• _Saved data entries_
··········
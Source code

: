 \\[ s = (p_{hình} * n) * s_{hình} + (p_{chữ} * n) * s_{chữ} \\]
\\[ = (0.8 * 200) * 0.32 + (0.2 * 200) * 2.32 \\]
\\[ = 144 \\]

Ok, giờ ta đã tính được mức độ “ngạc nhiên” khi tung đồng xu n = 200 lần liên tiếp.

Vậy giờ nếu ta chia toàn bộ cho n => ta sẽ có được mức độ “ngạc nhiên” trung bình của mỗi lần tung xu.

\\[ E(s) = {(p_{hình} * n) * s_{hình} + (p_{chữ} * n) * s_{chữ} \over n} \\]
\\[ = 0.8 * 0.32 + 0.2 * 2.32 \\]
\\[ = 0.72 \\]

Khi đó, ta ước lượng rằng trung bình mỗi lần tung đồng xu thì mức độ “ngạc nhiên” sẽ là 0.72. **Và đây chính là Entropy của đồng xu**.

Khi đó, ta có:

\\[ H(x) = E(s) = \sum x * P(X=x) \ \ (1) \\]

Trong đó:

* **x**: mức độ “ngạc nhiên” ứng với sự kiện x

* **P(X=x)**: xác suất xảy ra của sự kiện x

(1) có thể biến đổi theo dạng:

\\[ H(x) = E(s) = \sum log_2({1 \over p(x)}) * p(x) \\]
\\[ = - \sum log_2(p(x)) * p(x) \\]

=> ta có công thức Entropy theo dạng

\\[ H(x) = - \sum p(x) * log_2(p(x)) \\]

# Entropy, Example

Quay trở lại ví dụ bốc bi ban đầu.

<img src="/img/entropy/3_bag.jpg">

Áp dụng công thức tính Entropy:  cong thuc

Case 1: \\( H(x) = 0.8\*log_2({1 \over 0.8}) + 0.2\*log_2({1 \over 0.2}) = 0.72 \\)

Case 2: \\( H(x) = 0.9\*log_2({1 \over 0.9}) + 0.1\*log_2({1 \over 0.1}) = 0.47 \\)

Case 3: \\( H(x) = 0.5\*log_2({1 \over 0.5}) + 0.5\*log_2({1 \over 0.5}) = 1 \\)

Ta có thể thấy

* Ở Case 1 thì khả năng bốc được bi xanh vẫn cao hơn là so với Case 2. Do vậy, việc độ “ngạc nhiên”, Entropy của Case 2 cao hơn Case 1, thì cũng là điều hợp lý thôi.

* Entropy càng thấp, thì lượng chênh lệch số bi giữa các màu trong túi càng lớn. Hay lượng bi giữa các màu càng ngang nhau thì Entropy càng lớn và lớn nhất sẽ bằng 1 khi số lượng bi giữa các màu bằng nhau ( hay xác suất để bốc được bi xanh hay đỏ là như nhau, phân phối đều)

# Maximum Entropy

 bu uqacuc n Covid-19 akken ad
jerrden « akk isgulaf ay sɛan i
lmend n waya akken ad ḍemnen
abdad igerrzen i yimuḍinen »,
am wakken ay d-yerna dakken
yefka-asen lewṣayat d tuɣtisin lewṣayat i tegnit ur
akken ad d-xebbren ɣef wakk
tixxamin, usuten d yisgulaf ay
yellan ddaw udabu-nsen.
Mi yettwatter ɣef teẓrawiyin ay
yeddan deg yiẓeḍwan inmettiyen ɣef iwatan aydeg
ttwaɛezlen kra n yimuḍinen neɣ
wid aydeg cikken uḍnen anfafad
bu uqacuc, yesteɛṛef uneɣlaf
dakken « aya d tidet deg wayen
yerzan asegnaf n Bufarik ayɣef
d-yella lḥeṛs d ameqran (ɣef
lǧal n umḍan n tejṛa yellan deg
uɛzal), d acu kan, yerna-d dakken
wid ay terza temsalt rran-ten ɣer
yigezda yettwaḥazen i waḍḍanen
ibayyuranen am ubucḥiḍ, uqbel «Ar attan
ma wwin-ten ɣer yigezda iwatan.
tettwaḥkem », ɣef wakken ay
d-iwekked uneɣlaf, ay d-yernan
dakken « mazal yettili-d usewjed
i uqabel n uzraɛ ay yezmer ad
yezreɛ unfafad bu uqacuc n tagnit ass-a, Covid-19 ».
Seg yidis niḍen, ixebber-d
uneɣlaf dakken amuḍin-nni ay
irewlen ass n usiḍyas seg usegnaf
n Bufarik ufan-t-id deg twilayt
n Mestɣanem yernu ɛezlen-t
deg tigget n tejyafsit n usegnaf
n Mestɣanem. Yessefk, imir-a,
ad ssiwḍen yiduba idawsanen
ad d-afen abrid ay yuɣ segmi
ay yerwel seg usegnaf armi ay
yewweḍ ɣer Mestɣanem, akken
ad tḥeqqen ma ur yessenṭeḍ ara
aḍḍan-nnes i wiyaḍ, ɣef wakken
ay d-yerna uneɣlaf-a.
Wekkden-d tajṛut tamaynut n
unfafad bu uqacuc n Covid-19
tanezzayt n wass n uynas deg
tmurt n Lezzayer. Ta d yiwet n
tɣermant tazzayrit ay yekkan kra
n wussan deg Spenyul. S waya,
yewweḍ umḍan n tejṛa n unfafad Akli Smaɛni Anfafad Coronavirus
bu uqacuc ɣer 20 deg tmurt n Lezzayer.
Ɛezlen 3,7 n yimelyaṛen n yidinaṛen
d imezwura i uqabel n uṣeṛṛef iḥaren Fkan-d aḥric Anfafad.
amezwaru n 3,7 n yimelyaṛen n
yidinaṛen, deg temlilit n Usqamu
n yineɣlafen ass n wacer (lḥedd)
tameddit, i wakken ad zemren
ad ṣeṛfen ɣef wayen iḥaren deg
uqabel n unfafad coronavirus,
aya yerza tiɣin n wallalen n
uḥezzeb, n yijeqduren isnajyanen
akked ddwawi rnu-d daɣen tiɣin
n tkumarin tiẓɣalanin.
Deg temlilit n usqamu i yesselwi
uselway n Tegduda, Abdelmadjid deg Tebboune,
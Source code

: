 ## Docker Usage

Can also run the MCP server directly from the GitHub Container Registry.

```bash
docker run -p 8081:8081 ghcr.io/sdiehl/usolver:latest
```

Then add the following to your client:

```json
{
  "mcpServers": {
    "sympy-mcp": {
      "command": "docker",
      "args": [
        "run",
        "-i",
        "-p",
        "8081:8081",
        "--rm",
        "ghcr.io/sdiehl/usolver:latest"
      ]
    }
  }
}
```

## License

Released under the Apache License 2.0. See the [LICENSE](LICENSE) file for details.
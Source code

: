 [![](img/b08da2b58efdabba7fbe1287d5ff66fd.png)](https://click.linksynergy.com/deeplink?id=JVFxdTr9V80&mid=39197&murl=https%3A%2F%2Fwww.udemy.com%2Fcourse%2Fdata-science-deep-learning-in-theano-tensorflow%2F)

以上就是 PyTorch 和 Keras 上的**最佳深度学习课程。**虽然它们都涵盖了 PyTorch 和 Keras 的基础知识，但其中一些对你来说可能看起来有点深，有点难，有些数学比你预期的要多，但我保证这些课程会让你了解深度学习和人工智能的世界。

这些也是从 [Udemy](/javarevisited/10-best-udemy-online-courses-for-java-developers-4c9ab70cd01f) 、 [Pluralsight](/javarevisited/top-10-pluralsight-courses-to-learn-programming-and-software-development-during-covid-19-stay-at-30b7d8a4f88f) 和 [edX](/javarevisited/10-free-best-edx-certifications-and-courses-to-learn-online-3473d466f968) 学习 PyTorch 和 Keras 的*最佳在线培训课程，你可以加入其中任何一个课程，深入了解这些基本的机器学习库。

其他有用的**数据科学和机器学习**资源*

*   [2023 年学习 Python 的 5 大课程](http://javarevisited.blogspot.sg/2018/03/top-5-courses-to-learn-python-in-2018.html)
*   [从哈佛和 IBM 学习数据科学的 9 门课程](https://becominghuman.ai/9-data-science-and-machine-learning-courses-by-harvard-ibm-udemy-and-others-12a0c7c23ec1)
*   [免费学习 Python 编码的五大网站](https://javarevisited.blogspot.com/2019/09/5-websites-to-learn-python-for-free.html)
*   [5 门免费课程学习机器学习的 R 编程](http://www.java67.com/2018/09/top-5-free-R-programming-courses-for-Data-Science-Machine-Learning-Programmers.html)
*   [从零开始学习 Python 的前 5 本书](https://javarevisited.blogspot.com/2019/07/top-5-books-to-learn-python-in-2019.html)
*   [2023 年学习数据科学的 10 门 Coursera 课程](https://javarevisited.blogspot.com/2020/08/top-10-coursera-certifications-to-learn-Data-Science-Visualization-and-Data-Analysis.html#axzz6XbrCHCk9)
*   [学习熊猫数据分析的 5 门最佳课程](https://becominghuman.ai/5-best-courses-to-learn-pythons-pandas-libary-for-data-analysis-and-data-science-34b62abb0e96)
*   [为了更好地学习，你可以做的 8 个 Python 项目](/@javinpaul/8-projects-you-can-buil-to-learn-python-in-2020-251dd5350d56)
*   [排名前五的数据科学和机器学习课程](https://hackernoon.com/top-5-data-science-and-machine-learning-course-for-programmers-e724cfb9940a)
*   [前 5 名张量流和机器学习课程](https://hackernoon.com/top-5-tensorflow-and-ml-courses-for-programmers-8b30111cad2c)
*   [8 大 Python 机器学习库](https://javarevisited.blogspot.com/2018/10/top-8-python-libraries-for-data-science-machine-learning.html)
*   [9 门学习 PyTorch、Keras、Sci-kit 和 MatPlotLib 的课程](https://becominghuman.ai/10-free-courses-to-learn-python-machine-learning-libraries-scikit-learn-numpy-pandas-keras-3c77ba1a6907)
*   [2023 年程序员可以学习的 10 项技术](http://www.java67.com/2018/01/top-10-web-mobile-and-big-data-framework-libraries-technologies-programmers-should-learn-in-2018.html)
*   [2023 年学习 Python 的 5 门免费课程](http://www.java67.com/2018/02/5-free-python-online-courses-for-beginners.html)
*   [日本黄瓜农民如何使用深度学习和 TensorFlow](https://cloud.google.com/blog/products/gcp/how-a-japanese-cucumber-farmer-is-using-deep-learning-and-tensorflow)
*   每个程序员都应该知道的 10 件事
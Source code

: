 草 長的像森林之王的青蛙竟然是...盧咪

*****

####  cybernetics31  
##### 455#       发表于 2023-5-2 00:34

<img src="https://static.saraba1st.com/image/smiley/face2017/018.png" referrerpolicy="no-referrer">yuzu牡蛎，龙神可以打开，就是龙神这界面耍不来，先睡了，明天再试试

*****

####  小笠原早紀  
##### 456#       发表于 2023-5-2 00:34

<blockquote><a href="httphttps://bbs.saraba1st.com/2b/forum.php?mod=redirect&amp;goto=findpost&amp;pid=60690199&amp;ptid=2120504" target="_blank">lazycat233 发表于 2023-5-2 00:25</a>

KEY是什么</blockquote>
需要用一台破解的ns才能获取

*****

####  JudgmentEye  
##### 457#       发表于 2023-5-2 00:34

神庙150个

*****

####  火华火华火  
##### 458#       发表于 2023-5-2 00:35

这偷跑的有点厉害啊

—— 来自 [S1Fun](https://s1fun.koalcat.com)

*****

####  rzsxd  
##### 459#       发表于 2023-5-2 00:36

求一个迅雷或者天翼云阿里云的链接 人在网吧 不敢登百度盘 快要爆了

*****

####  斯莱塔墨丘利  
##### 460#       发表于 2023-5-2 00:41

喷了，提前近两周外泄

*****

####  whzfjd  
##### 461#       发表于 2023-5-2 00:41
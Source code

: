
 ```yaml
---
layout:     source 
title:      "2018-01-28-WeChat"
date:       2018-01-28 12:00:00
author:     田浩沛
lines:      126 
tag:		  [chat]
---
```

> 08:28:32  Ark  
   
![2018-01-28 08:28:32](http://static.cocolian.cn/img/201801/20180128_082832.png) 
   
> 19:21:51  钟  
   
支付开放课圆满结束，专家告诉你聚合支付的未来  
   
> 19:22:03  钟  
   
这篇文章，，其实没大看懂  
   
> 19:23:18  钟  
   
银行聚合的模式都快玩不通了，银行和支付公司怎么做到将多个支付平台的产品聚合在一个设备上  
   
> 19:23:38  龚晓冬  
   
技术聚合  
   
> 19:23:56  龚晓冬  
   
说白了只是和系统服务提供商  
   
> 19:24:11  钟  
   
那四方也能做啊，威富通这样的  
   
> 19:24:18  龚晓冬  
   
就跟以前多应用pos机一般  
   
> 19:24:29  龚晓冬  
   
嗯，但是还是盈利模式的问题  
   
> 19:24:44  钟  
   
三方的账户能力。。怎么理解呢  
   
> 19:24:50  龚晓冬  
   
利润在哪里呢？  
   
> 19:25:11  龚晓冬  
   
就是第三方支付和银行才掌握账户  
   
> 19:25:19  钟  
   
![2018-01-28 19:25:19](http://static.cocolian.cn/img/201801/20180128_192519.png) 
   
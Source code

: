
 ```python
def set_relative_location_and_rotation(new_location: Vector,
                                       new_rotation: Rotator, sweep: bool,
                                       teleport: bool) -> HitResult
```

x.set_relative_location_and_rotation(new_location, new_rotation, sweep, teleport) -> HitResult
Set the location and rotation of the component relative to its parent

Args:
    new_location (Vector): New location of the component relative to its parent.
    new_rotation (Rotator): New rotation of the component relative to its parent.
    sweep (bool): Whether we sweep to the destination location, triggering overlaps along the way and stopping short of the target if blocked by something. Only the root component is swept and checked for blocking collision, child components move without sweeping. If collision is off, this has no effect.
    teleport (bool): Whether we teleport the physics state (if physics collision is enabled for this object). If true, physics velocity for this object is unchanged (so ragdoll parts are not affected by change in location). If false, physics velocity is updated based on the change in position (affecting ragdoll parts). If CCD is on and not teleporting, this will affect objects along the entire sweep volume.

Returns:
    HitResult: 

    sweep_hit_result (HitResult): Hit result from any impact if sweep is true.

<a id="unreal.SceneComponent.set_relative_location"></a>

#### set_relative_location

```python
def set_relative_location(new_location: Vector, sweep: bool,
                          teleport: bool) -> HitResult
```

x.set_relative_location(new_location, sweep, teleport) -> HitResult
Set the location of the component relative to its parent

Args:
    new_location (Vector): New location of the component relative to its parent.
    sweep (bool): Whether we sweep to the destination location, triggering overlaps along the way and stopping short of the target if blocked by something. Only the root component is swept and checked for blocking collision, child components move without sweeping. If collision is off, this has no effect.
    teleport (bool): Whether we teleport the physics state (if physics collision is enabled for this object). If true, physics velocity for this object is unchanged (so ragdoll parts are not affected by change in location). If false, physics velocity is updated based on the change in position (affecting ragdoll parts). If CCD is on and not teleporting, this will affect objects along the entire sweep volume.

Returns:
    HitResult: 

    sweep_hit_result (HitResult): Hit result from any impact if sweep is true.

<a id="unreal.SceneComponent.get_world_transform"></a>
··········
Copy, exactly and only, the lines above that begin with the one containing "ad ṣeṛfen ɣef wayen iḥaren deg" and finish with the one containing "## Docker Usage".

• _Exercise response_
ad ṣeṛfen ɣef wayen iḥaren deg
uqabel n unfafad coronavirus,
aya yerza tiɣin n wallalen n
uḥezzeb, n yijeqduren isnajyanen
akked ddwawi rnu-d daɣen tiɣin
n tkumarin tiẓɣalanin.
Deg temlilit n usqamu i yesselwi
uselway n Tegduda, Abdelmadjid deg Tebboune,
Source code

: ## Docker Usage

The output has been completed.